* **Activity**:
All that is wanted is an exact copy of the line containing "pip install requests" and the lines after it, through the end of the records.

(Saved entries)
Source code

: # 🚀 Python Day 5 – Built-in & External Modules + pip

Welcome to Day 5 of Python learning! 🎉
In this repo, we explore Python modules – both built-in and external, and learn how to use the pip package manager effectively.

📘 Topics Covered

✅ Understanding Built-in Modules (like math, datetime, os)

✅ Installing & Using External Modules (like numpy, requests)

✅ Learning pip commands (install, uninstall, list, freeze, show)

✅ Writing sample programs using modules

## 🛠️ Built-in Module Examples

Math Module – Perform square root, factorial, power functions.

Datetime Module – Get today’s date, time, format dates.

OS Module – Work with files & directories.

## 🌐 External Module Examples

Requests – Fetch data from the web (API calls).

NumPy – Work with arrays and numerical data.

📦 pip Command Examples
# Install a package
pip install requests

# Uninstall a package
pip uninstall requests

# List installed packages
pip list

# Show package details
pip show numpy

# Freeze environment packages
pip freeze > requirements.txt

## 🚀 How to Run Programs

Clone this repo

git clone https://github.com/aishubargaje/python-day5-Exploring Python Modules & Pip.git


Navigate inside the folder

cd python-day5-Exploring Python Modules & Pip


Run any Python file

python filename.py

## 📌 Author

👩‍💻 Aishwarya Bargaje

* **Written response**:
pip install requests

# Uninstall a package
pip uninstall requests

# List installed packages
pip list

# Show package details
pip show numpy

# Freeze environment packages
pip freeze > requirements.txt

## 🚀 How to Run Programs

Clone this repo

git clone https://github.com/aishubargaje/python-day5-Exploring Python Modules & Pip.git


Navigate inside the folder

cd python-day5-Exploring Python Modules & Pip


Run any Python file

python filename.py

## 📌 Author

👩‍💻 Aishwarya Bargaje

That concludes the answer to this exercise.